Since they’ve been kindly linking to me for quite awhile and lately been sending some traffic my way, let me correct an overdue situation and welcome The TCE Blog to the IA blogroll. We may not always see eye-to-eye on specific issues, but I feel that in our own ways, we’re both trying working towards a common goal.

Sunday, April 23, 2006

More of the TCE Story Missed by the LA Times

There are a lot of apprehensive people living over TCE vapor plumes, or who have been drinking water at one time was contaminated with TCE, and they need some reliable information about the potential health risks involved. What they get from the LA Times is this:

Following four years of study, senior EPA scientists came to an alarming conclusion: The solvent, trichloroethylene, or TCE, was as much as 40 times more likely to cause cancer than the EPA had previously believed.

In the blink of an eye, this factoid has spread nearly everywhere, Wikipedia included.

How real is this? Let’s take a stab at figuring out where it might come from.
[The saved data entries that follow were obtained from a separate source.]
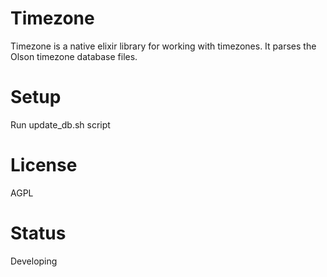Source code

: # Timezone

Timezone is a native elixir library for working with timezones. It parses the Olson timezone database files.

# Setup
Run update_db.sh script

# License
AGPL

# Status
Developing
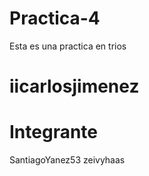# Practica-4
Esta es una practica en trios

# iicarlosjimenez

# Integrante 
SantiagoYanez53
zeivyhaas
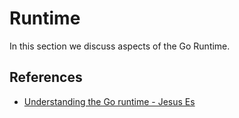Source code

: # Runtime

In this section we discuss aspects of the Go Runtime.

## References

* [Understanding the Go runtime - Jesus Es](https://www.youtube.com/watch?v=YpRNFNFaLGY)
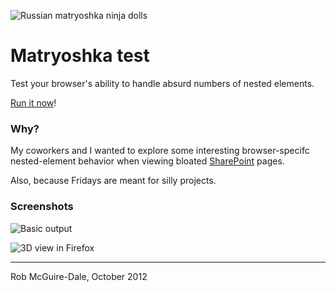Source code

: ![Russian matryoshka ninja dolls](http://robatron.github.com/matryoshka-test/img/dolls.jpg)

# Matryoshka test

Test your browser's ability to handle absurd numbers of nested elements.

[Run it now](http://robatron.github.com/matryoshka-test)!


### Why?

My coworkers and I wanted to explore some interesting browser-specifc
nested-element behavior when viewing bloated
[SharePoint](http://sharepoint.microsoft.com) pages.

Also, because Fridays are meant for silly projects.

### Screenshots

![Basic output](https://raw.github.com/robatron/matryoshka-test/master/img/screenshot.png)

![3D view in Firefox](https://raw.github.com/robatron/matryoshka-test/master/img/ff-3d-view.png)

----
Rob McGuire-Dale, October 2012
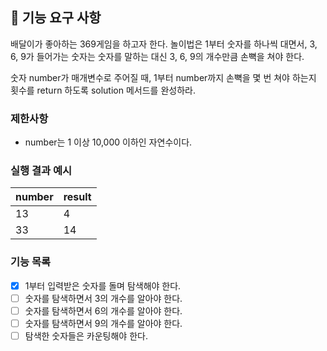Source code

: ## 🚀 기능 요구 사항

배달이가 좋아하는 369게임을 하고자 한다. 놀이법은 1부터 숫자를 하나씩 대면서, 3, 6, 9가 들어가는 숫자는 숫자를 말하는 대신 3, 6, 9의 개수만큼 손뼉을 쳐야 한다.

숫자 number가 매개변수로 주어질 때, 1부터 number까지 손뼉을 몇 번 쳐야 하는지 횟수를 return 하도록 solution 메서드를 완성하라.

### 제한사항

- number는 1 이상 10,000 이하인 자연수이다.

### 실행 결과 예시

| number | result |
| --- | --- |
| 13 | 4 |
| 33 | 14 |


### 기능 목록
- [X] 1부터 입력받은 숫자를 돌며 탐색해야 한다.
- [ ] 숫자를 탐색하면서 3의 개수를 알아야 한다.
- [ ] 숫자를 탐색하면서 6의 개수를 알아야 한다.
- [ ] 숫자를 탐색하면서 9의 개수를 알아야 한다.
- [ ] 탐색한 숫자들은 카운팅해야 한다.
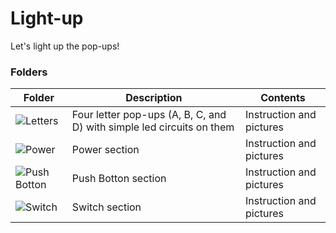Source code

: # Light-up
Let's light up the pop-ups!

### Folders
Folder |Description |Contents
------------ | ------------- | -------------
![Letters](https://github.com/Ruhan-Yang/Light-up/tree/master/Letters)|Four letter pop-ups (A, B, C, and D) with simple led circuits on them | Instruction and pictures 
![Power](https://github.com/Ruhan-Yang/Light-up/tree/master/Power) |Power section | Instruction and pictures 
![Push Botton](https://github.com/Ruhan-Yang/Light-up/tree/master/Push%20Botton) |Push Botton section | Instruction and pictures 
![Switch](https://github.com/Ruhan-Yang/Light-up/tree/master/Switch) |Switch section | Instruction and pictures 
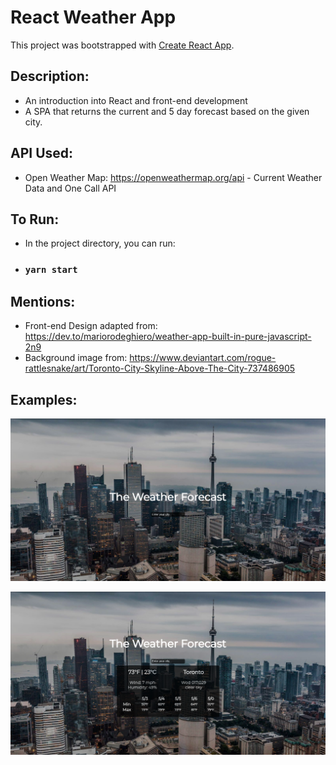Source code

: # React Weather App

This project was bootstrapped with [Create React App](https://github.com/facebook/create-react-app).

## Description:
- An introduction into React and front-end development
- A SPA that returns the current and 5 day forecast based on the given city.

## API Used:
- Open Weather Map: https://openweathermap.org/api - Current Weather Data and One Call API

## To Run:
- In the project directory, you can run:
- ### `yarn start`

## Mentions:
- Front-end Design adapted from: https://dev.to/mariorodeghiero/weather-app-built-in-pure-javascript-2n9
- Background image from: https://www.deviantart.com/rogue-rattlesnake/art/Toronto-City-Skyline-Above-The-City-737486905

## Examples:
![Landing_Page](./public/demo/demo_1.png)


![Example_Search](./public/demo/demo_2.png)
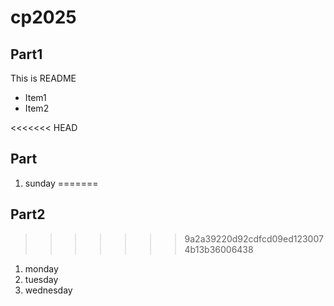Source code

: # cp2025

## Part1
This is README
- Item1
- Item2

<<<<<<< HEAD
## Part
1. sunday
=======
## Part2
>>>>>>> 9a2a39220d92cdfcd09ed1230074b13b36006438
1. monday
1. tuesday
1. wednesday
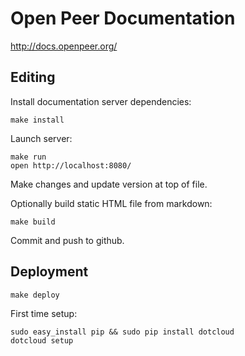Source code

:Open Peer Documentation
=======================

http://docs.openpeer.org/


Editing
-------

Install documentation server dependencies:

	make install

Launch server:

	make run
	open http://localhost:8080/

Make changes and update version at top of file.

Optionally build static HTML file from markdown:

	make build

Commit and push to github.


Deployment
----------

	make deploy

First time setup:

	sudo easy_install pip && sudo pip install dotcloud
	dotcloud setup
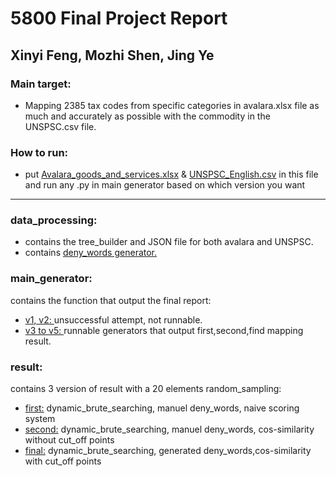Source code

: # 5800 Final Project Report
## Xinyi Feng, Mozhi Shen, Jing Ye   
###

### Main target:
* Mapping 2385 tax codes from specific categories in avalara.xlsx file as much and accurately as possible with the commodity in the UNSPSC.csv file. 


### How to run: 
* put <u>Avalara_goods_and_services.xlsx</u> & <u>UNSPSC_English.csv</u> in this file and run any .py in main generator based on which version you want

***

### data_processing:
* contains the tree_builder and JSON file for both avalara and UNSPSC.
* contains <u>deny_words generator.</u>

### main_generator:
contains the function that output the final report:
 * <u>v1, v2: </u> unsuccessful attempt, not runnable.
 * <u>v3 to v5: </u> runnable generators that output first,second,find mapping result.

### result:
contains 3 version of result with a 20 elements random_sampling:
 * <u>first:</u> dynamic_brute_searching, manuel deny_words, naive scoring system
 * <u>second:</u> dynamic_brute_searching, manuel deny_words, cos-similarity without cut_off points
 * <u>final:</u> dynamic_brute_searching, generated deny_words,cos-similarity with cut_off points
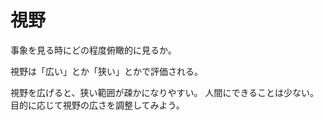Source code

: # 視野

事象を見る時にどの程度俯瞰的に見るか。

視野は「広い」とか「狭い」とかで評価される。

視野を広げると、狭い範囲が疎かになりやすい。
人間にできることは少ない。目的に応じて視野の広さを調整してみよう。
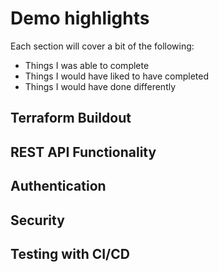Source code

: # Demo highlights

Each section will cover a bit of the following:
* Things I was able to complete
* Things I would have liked to have completed
* Things I would have done differently

## Terraform Buildout

## REST API Functionality

## Authentication

## Security

## Testing with CI/CD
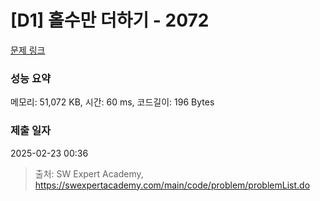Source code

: # [D1] 홀수만 더하기 - 2072 

[문제 링크](https://swexpertacademy.com/main/code/problem/problemDetail.do?contestProbId=AV5QSEhaA5sDFAUq) 

### 성능 요약

메모리: 51,072 KB, 시간: 60 ms, 코드길이: 196 Bytes

### 제출 일자

2025-02-23 00:36



> 출처: SW Expert Academy, https://swexpertacademy.com/main/code/problem/problemList.do
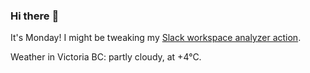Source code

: ### Hi there :wave:

It's Monday! I might be tweaking my [Slack workspace analyzer action](https://github.com/bewuethr/slack-analyzer).

Weather in Victoria BC: partly cloudy, at +4°C.
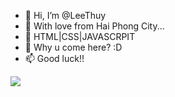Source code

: - 👋 Hi, I’m @LeeThuy
- 👀 With love from Hai Phong City...
- 🌱 HTML|CSS|JAVASCRPIT
- 💞️ Why u come here? :D
- 📫 Good luck!!

<!---
LeeThuy/LeeThuy is a ✨ special ✨ repository because its `README.md` (this file) appears on your GitHub profile.
You can click the Preview link to take a look at your changes.
--->
<img src="https://toigingiuvedep.vn/wp-content/uploads/2022/01/anh-meo-cute.jpg">

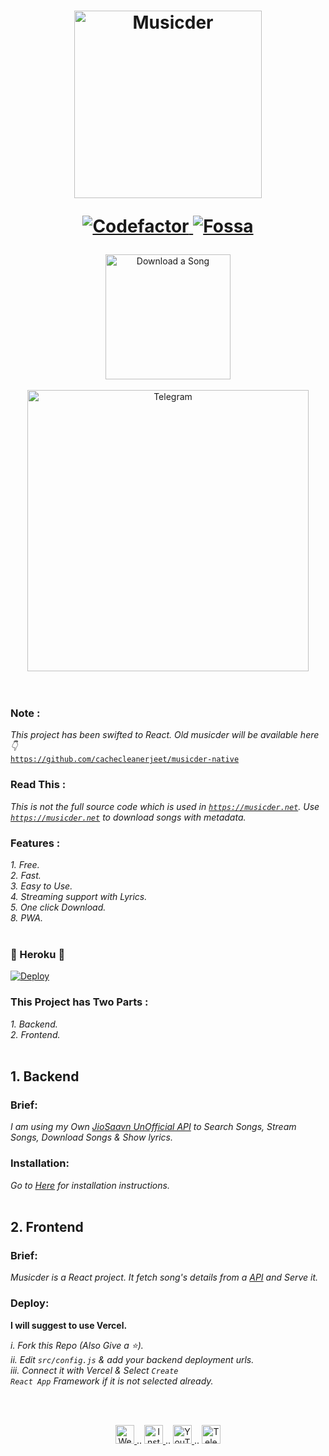 <h1 align="center">

  <a href="https://github.com/cachecleanerjeet/Musicder"><img src="https://telegra.ph/file/d1ca7db1f19ee64ad150c.png" alt="Musicder" width="300"></a>
 <br>
<p>
  <a href="https://www.codefactor.io/repository/github/cachecleanerjeet/musicder">
    <img src="https://www.codefactor.io/repository/github/cachecleanerjeet/musicder/badge"
         alt="Codefactor">
  </a>
    <a href="https://app.fossa.com/projects/git%2Bgithub.com%2Fcachecleanerjeet%2FMusicder?ref=badge_shield">
      <img src="https://app.fossa.com/api/projects/git%2Bgithub.com%2Fcachecleanerjeet%2FMusicder.svg?type=shield"
        alt="Fossa">
  </a>
</p>
  </h1>
<p align="center">
  <a href="https://musicder.net">
    <img src="https://img.shields.io/badge/Download--A--Song--Now-green?logo=copy&style=for-the-badge"
         alt="Download a Song" width="200">
 </a><br><br>
    <a href="https://t.me/musicder_bot">
    <img src="https://img.shields.io/badge/Musicder%20bot%20is%20now%20on%20telegram,%20Download%20a%20song%20from%20telegram%20-blue?logo=copy&style=for-the-badge"
         alt="Telegram" width="450">
 </a>

<br>
<br> <br> 

### Note :
*This project has been swifted to React. Old musicder will be available here 👇*<br>
<code>https://github.com/cachecleanerjeet/musicder-native</code>

### Read This :
*This is not the full source code which is used in <code>https://musicder.net</code>. Use <code>https://musicder.net</code> to download songs with metadata.*<br>

### Features :
*1. Free.*<br>
*2. Fast.* <br>
*3. Easy to Use.*<br>
*4. Streaming support with Lyrics.* <br>
*5. One click Download.*<br>
*8. PWA.*<br>
<br>

### 🔰 Heroku 🔰

[![Deploy](https://www.herokucdn.com/deploy/button.svg)](https://heroku.com/deploy?template=https://github.com/darkmanrandy/musicder)


### This Project has Two Parts :<br>
*1. Backend.*<br>
*2. Frontend.* <br><br>
## 1. Backend
### Brief:<br>
*I am using my Own [JioSaavn UnOfficial API](https://github.com/cachecleanerjeet/jiosaavnapi "JioSaavnAPI") to Search Songs, Stream Songs, Download Songs & Show lyrics.*<br>
### Installation:<br>
*Go to [Here](https://github.com/cachecleanerjeet/jiosaavnapi "JioSaavnAPI") for installation instructions.*<br><br> 

## 2. Frontend
### Brief: <br>
*Musicder is a React project. It fetch song's details from a [API](https://github.com/cachecleanerjeet/jiosaavnapi "JioSaavnAPI") and Serve it.*<br>
### Deploy:<br>

**I will suggest to use Vercel.** <br>

*i.   Fork this Repo (Also Give a ⭐).*<br>
*ii.   Edit <code>src/config.js</code> & add your backend deployment urls.*<br>
*iii.  Connect it with Vercel & Select <code>Create React App</code> Framework if it is not selected already.*<br>

<br><br>
<p align="center">
 
 <a href="https://tu.hin.life">
    <img alt="Website" width="30px" src="https://firebasestorage.googleapis.com/v0/b/webtuhin.appspot.com/o/githubstatic%2Fwebsite.svg?alt=media&token=5c3ea7e0-d4f7-4566-b78a-bdee6c65f03e" />
  </a>  
..
  <a href="https://www.instagram.com/jeeetpaul">
    <img alt="Instagram" width="30px" src="https://cdn.jsdelivr.net/npm/simple-icons@3.2.0/icons/instagram.svg" />
  </a>
..
  <a href="https://www.youtube.com/channel/UCa4FMtLpYcOBtjKOZgzTFNA">
    <img alt="YouTube" width="30px" src="https://cdn.jsdelivr.net/npm/simple-icons@3.2.0/icons/youtube.svg" />
  </a>
..
  <a href="https://telegram.dog/tprojects">
    <img alt="Telegram" width="30px" src="https://cdn.jsdelivr.net/npm/simple-icons@3.2.0/icons/telegram.svg" />
  </a>
  
</p>


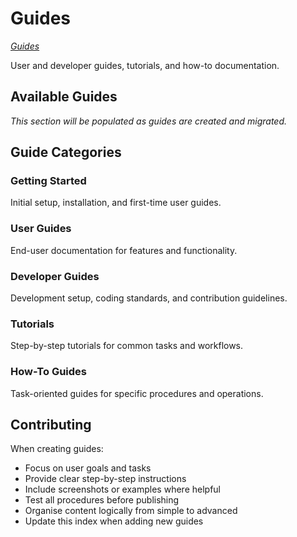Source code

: # Guides

*[Guides](../index.md)*

User and developer guides, tutorials, and how-to documentation.

## Available Guides

*This section will be populated as guides are created and migrated.*

## Guide Categories

### Getting Started
Initial setup, installation, and first-time user guides.

### User Guides
End-user documentation for features and functionality.

### Developer Guides
Development setup, coding standards, and contribution guidelines.

### Tutorials
Step-by-step tutorials for common tasks and workflows.

### How-To Guides
Task-oriented guides for specific procedures and operations.

## Contributing

When creating guides:

- Focus on user goals and tasks
- Provide clear step-by-step instructions
- Include screenshots or examples where helpful
- Test all procedures before publishing
- Organise content logically from simple to advanced
- Update this index when adding new guides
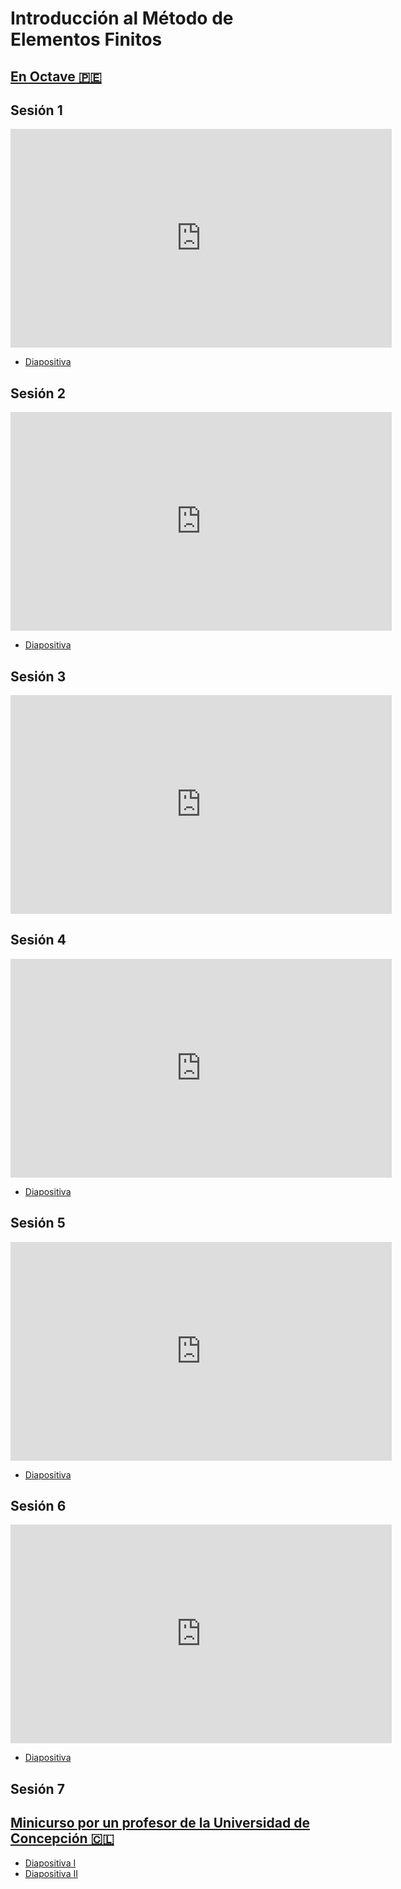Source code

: # Introducción al Método de Elementos Finitos

## [En Octave 🇵🇪](https://www.gnu.org/software/octave/index)

## Sesión 1

<iframe width="610" height="350"
  sandbox="allow-same-origin allow-scripts allow-popups"
  src="https://www.youtube-nocookie.com/embed/0iiFttgXmI8"
  frameborder="0" allowfullscreen>
</iframe>

- [Diapositiva](https://ecloud.global/s/6AprTxDy3nEeMKf)

## Sesión 2

<iframe width="610" height="350"
  sandbox="allow-same-origin allow-scripts allow-popups"
  src="https://www.youtube-nocookie.com/embed/j98olxPe-Fg"
  frameborder="0" allowfullscreen>
</iframe>

- [Diapositiva](https://ecloud.global/s/nJyPb6iB728TpkG)

## Sesión 3

<iframe width="610" height="350"
  sandbox="allow-same-origin allow-scripts allow-popups"
  src="https://www.youtube-nocookie.com/embed/j98olxPe-Fg"
  frameborder="0" allowfullscreen>
</iframe>

## Sesión 4

<iframe width="610" height="350"
  sandbox="allow-same-origin allow-scripts allow-popups"
  src="https://www.youtube-nocookie.com/embed/j98olxPe-Fg"
  frameborder="0" allowfullscreen>
</iframe>

- [Diapositiva](https://ecloud.global/s/LEpbHykKjDmPJio)

## Sesión 5

<iframe width="610" height="350"
  sandbox="allow-same-origin allow-scripts allow-popups"
  src="https://www.youtube-nocookie.com/embed/j98olxPe-Fg"
  frameborder="0" allowfullscreen>
</iframe>

- [Diapositiva](https://ecloud.global/s/Qdj5KT5bcf9Nfwb)

## Sesión 6

<iframe width="610" height="350"
  sandbox="allow-same-origin allow-scripts allow-popups"
  src="https://www.youtube-nocookie.com/embed/j98olxPe-Fg"
  frameborder="0" allowfullscreen>
</iframe>

- [Diapositiva](https://ecloud.global/s/ZpjjELCs5MLJ3nj)

## Sesión 7

## [Minicurso por un profesor de la Universidad de Concepción 🇨🇱](https://sites.google.com/uni.edu.pe/cimmuni-2022/materiales#h.vbmc8ur8scsu)

- [Diapositiva I](https://drive.google.com/file/d/1DtzzcXpcbacklp8dz_gKy0Is3xY4ZKcF/view)
- [Diapositiva II](https://www.dropbox.com/s/1dxu22372vixmzv/Mini-Curso1-FEM-1d-Apr%2018-Apr%2022%2C%202022-completo.pdf?dl=0)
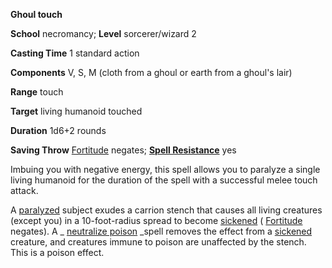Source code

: **Ghoul touch**

**School** necromancy; **Level** sorcerer/wizard 2

**Casting Time** 1 standard action

**Components** V, S, M (cloth from a ghoul or earth from a ghoul's lair)

**Range** touch

**Target** living humanoid touched

**Duration** 1d6+2 rounds

**Saving Throw** [Fortitude](../combat.md#_fortitude) negates; **[Spell Resistance](../glossary.md#_spell-resistance)** yes

Imbuing you with negative energy, this spell allows you to paralyze a single living humanoid for the duration of the spell with a successful melee touch attack.

A [paralyzed](../glossary.md#_paralyzed) subject exudes a carrion stench that causes all living creatures (except you) in a 10-foot-radius spread to become [sickened](../glossary.md#_sickened) ( [Fortitude](../combat.md#_fortitude) negates). A _ [neutralize poison](neutralizePoison.md#_neutralize-poison) _spell removes the effect from a [sickened](../glossary.md#_sickened) creature, and creatures immune to poison are unaffected by the stench. This is a poison effect.

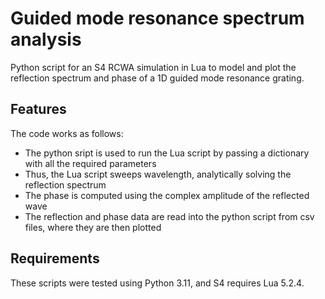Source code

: # Guided mode resonance spectrum analysis
Python script for an S4 RCWA simulation in Lua to model and plot the reflection spectrum and phase of a 1D guided mode resonance grating.

## Features
The code works as follows:
* The python sript is used to run the Lua script by passing a dictionary with all the required parameters
* Thus, the Lua script sweeps wavelength, analytically solving the reflection spectrum
* The phase is computed using the complex amplitude of the reflected wave
* The reflection and phase data are read into the python script from csv files, where they are then plotted

## Requirements
These scripts were tested using Python 3.11, and S4 requires Lua 5.2.4.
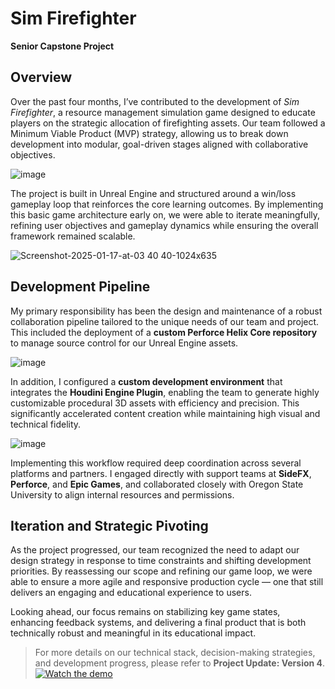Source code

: # Sim Firefighter
**Senior Capstone Project**

## Overview  
Over the past four months, I’ve contributed to the development of *Sim Firefighter*, a resource management simulation game designed to educate players on the strategic allocation of firefighting assets. Our team followed a Minimum Viable Product (MVP) strategy, allowing us to break down development into modular, goal-driven stages aligned with collaborative objectives.  

![image](https://github.com/user-attachments/assets/db543b8a-e8c7-49e9-80d0-f347f43053db)

The project is built in Unreal Engine and structured around a win/loss gameplay loop that reinforces the core learning outcomes. By implementing this basic game architecture early on, we were able to iterate meaningfully, refining user objectives and gameplay dynamics while ensuring the overall framework remained scalable.

![Screenshot-2025-01-17-at-03 40 40-1024x635](https://github.com/user-attachments/assets/7e704c4d-bc56-4180-b21a-8fef49303d0b)

## Development Pipeline  
My primary responsibility has been the design and maintenance of a robust collaboration pipeline tailored to the unique needs of our team and project. This included the deployment of a **custom Perforce Helix Core repository** to manage source control for our Unreal Engine assets.

![image](https://github.com/user-attachments/assets/6f496b84-6d1f-42ac-8e0e-172470fffde9)

In addition, I configured a **custom development environment** that integrates the **Houdini Engine Plugin**, enabling the team to generate highly customizable procedural 3D assets with efficiency and precision. This significantly accelerated content creation while maintaining high visual and technical fidelity.

![image](https://github.com/user-attachments/assets/9bd56377-68eb-4738-8e1b-816ae6c6990f)

Implementing this workflow required deep coordination across several platforms and partners. I engaged directly with support teams at **SideFX**, **Perforce**, and **Epic Games**, and collaborated closely with Oregon State University to align internal resources and permissions.

## Iteration and Strategic Pivoting  
As the project progressed, our team recognized the need to adapt our design strategy in response to time constraints and shifting development priorities. By reassessing our scope and refining our game loop, we were able to ensure a more agile and responsive production cycle — one that still delivers an engaging and educational experience to users.  

Looking ahead, our focus remains on stabilizing key game states, enhancing feedback systems, and delivering a final product that is both technically robust and meaningful in its educational impact.

> For more details on our technical stack, decision-making strategies, and development progress, please refer to **Project Update: Version 4**.
[![Watch the demo](https://img.youtube.com/vi/uOn4216bm3I/maxresdefault.jpg)](https://youtu.be/uOn4216bm3I)

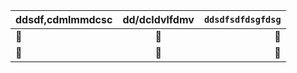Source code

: 

| ddsdf,cdmlmmdcsc | dd/dcldvlfdmv | `ddsdfsdfdsgfdsg` |
| :---      |  :---:    |  ---:  |
| :monkey: | :monkey: | :monkey: | 
| :monkey: | :monkey: | :monkey: | 

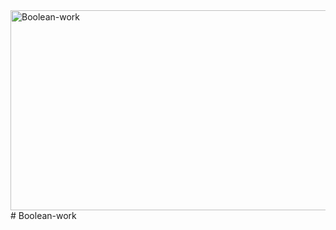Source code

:<img src="https://socialify.git.ci/SANEH2015/Boolean-work/image?language=1&owner=1&name=1&stargazers=1&theme=Light" alt="Boolean-work" width="640" height="320" />
# Boolean-work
A little bit of background first: one of the tools used in risk assessment is a cancer potency factor (or slope factor). The slope factor is used to calculate the increased cancer risk from exposure to a chemical. Essentially, the cancer risk associated with a scenario is calculated by multiplying the slope factor by the level of chemical exposure.

In 1985, EPA estimated an oral slope factor for TCE of 0.011 kg-day/mg, based on the tumor incidence in an animal bioassay. This value was removed from IRIS in 1989, when EPA’s Science Advisory Board criticized EPA’s classification of TCE as a probable human carcinogen. In its 2001 reassessment, EPA presented a range of slope factors from 0.02 to 0.4 kg-day/mg. Some people (and most likely not EPA scientists, or at least not the ones who really understand this stuff) simply took the high-end slope factor from the 2001 assessment, divided it by the older number, and concluded EPA had found that TCE was 40-fold more carcinogenic in the intervening time between the original assessment in 1985 and the 2001 reassessment.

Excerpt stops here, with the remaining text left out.